What this task involves
In the data below, find the line that contains "במילים: לכל <strong>רמת" and the line that contains "ההגדרה עבור פונקציה". Copy both, plus every line between them, exactly.

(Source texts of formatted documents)
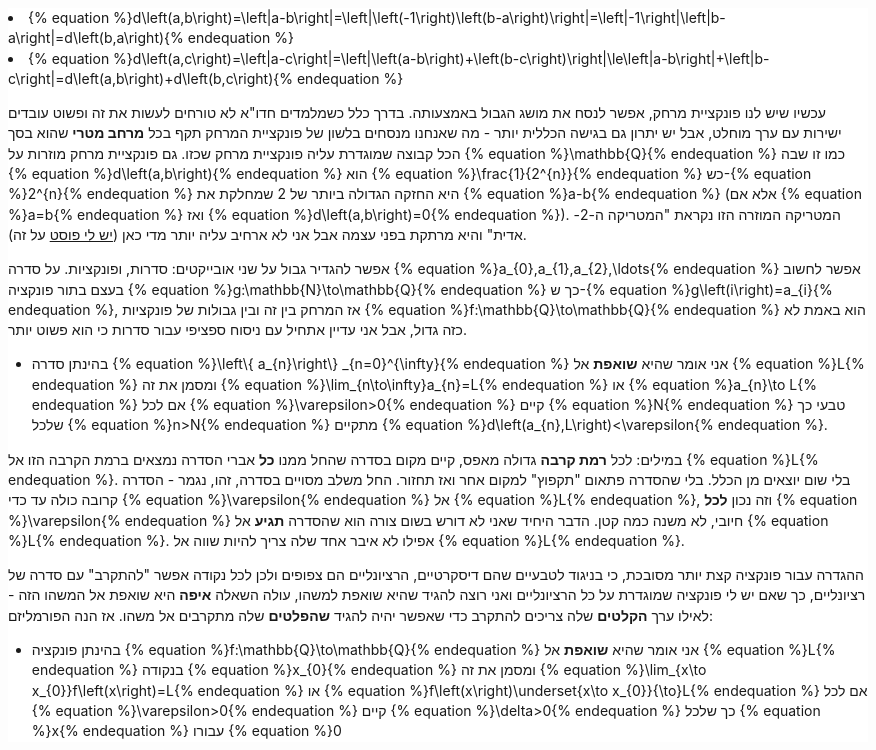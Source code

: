 
<li>{% equation %}d\left(a,b\right)=\left|a-b\right|=\left|\left(-1\right)\left(b-a\right)\right|=\left|-1\right|\left|b-a\right|=d\left(b,a\right){% endequation %}</li>


<li>{% equation %}d\left(a,c\right)=\left|a-c\right|=\left|\left(a-b\right)+\left(b-c\right)\right|\le\left|a-b\right|+\left|b-c\right|=d\left(a,b\right)+d\left(b,c\right){% endequation %}</li>

</ul>

עכשיו שיש לנו פונקציית מרחק, אפשר לנסח את מושג הגבול באמצעותה. בדרך כלל כשמלמדים חדו"א לא טורחים לעשות את זה ופשוט עובדים ישירות עם ערך מוחלט, אבל יש יתרון גם בגישה הכללית יותר - מה שאנחנו מנסחים בלשון של פונקציית המרחק תקף בכל <strong>מרחב מטרי</strong> שהוא בסך הכל קבוצה שמוגדרת עליה פונקציית מרחק שכזו. גם פונקציית מרחק מוזרות על {% equation %}\mathbb{Q}{% endequation %} כמו זו שבה {% equation %}d\left(a,b\right){% endequation %} הוא {% equation %}\frac{1}{2^{n}}{% endequation %} כש-{% equation %}2^{n}{% endequation %} היא החזקה הגדולה ביותר של 2 שמחלקת את {% equation %}a-b{% endequation %} (אלא אם {% equation %}a=b{% endequation %} ואז {% equation %}d\left(a,b\right)=0{% endequation %}). המטריקה המוזרה הזו נקראת "המטריקה ה-2-אדית" והיא מרתקת בפני עצמה אבל אני לא ארחיב עליה יותר מדי כאן (<a href="https://gadial.net/2010/01/12/padic_numbers_analytic_constructions/">יש לי פוסט</a> על זה).

אפשר להגדיר גבול על שני אובייקטים: סדרות, ופונקציות. על סדרה {% equation %}a_{0},a_{1},a_{2},\ldots{% endequation %} אפשר לחשוב בעצם בתור פונקציה {% equation %}g:\mathbb{N}\to\mathbb{Q}{% endequation %} כך ש-{% equation %}g\left(i\right)=a_{i}{% endequation %}, אז המרחק בין זה ובין גבולות של פונקציות {% equation %}f:\mathbb{Q}\to\mathbb{Q}{% endequation %} הוא באמת לא כזה גדול, אבל אני עדיין אתחיל עם ניסוח ספציפי עבור סדרות כי הוא פשוט יותר.

<ul> <li>בהינתן סדרה {% equation %}\left\{ a_{n}\right\} _{n=0}^{\infty}{% endequation %} אני אומר שהיא <strong>שואפת</strong> אל {% equation %}L{% endequation %} ומסמן את זה {% equation %}\lim_{n\to\infty}a_{n}=L{% endequation %} או {% equation %}a_{n}\to L{% endequation %} אם לכל {% equation %}\varepsilon>0{% endequation %} קיים {% equation %}N{% endequation %} טבעי כך שלכל {% equation %}n>N{% endequation %} מתקיים {% equation %}d\left(a_{n},L\right)<\varepsilon{% endequation %}.</li>

</ul>

במילים: לכל <strong>רמת קרבה</strong> גדולה מאפס, קיים מקום בסדרה שהחל ממנו <strong>כל</strong> אברי הסדרה נמצאים ברמת הקרבה הזו אל {% equation %}L{% endequation %}. בלי שום יוצאים מן הכלל. בלי שהסדרה פתאום "תקפוץ" למקום אחר ואז תחזור. החל משלב מסויים בסדרה, זהו, נגמר - הסדרה קרובה כולה עד כדי {% equation %}\varepsilon{% endequation %} אל {% equation %}L{% endequation %}, וזה נכון <strong>לכל</strong> {% equation %}\varepsilon{% endequation %} חיובי, לא משנה כמה קטן. הדבר היחיד שאני לא דורש בשום צורה הוא שהסדרה <strong>תגיע</strong> אל {% equation %}L{% endequation %}. אפילו לא איבר אחד שלה צריך להיות שווה אל {% equation %}L{% endequation %}.

ההגדרה עבור פונקציה קצת יותר מסובכת, כי בניגוד לטבעיים שהם דיסקרטיים, הרציונליים הם צפופים ולכן לכל נקודה אפשר "להתקרב" עם סדרה של רציונליים, כך שאם יש לי פונקציה שמוגדרת על כל הרציונליים ואני רוצה להגיד שהיא שואפת למשהו, עולה השאלה <strong>איפה</strong> היא שואפת אל המשהו הזה - לאילו ערך <strong>הקלטים</strong> שלה צריכים להתקרב כדי שאפשר יהיה להגיד <strong>שהפלטים</strong> שלה מתקרבים אל משהו. אז הנה הפורמליזם:

<ul> <li>בהינתן פונקציה {% equation %}f:\mathbb{Q}\to\mathbb{Q}{% endequation %} אני אומר שהיא <strong>שואפת</strong> אל {% equation %}L{% endequation %} בנקודה {% equation %}x_{0}{% endequation %} ומסמן את זה {% equation %}\lim_{x\to x_{0}}f\left(x\right)=L{% endequation %} או {% equation %}f\left(x\right)\underset{x\to x_{0}}{\to}L{% endequation %} אם לכל {% equation %}\varepsilon>0{% endequation %} קיים {% equation %}\delta>0{% endequation %} כך שלכל {% equation %}x{% endequation %} עבורו {% equation %}0<d\left(x,x_{0}\right)<\delta{% endequation %} מתקיים {% equation %}d\left(f\left(x\right),L\right)<\varepsilon{% endequation %}</li>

Result of this task
במילים: לכל <strong>רמת קרבה</strong> גדולה מאפס, קיים מקום בסדרה שהחל ממנו <strong>כל</strong> אברי הסדרה נמצאים ברמת הקרבה הזו אל {% equation %}L{% endequation %}. בלי שום יוצאים מן הכלל. בלי שהסדרה פתאום "תקפוץ" למקום אחר ואז תחזור. החל משלב מסויים בסדרה, זהו, נגמר - הסדרה קרובה כולה עד כדי {% equation %}\varepsilon{% endequation %} אל {% equation %}L{% endequation %}, וזה נכון <strong>לכל</strong> {% equation %}\varepsilon{% endequation %} חיובי, לא משנה כמה קטן. הדבר היחיד שאני לא דורש בשום צורה הוא שהסדרה <strong>תגיע</strong> אל {% equation %}L{% endequation %}. אפילו לא איבר אחד שלה צריך להיות שווה אל {% equation %}L{% endequation %}.

ההגדרה עבור פונקציה קצת יותר מסובכת, כי בניגוד לטבעיים שהם דיסקרטיים, הרציונליים הם צפופים ולכן לכל נקודה אפשר "להתקרב" עם סדרה של רציונליים, כך שאם יש לי פונקציה שמוגדרת על כל הרציונליים ואני רוצה להגיד שהיא שואפת למשהו, עולה השאלה <strong>איפה</strong> היא שואפת אל המשהו הזה - לאילו ערך <strong>הקלטים</strong> שלה צריכים להתקרב כדי שאפשר יהיה להגיד <strong>שהפלטים</strong> שלה מתקרבים אל משהו. אז הנה הפורמליזם:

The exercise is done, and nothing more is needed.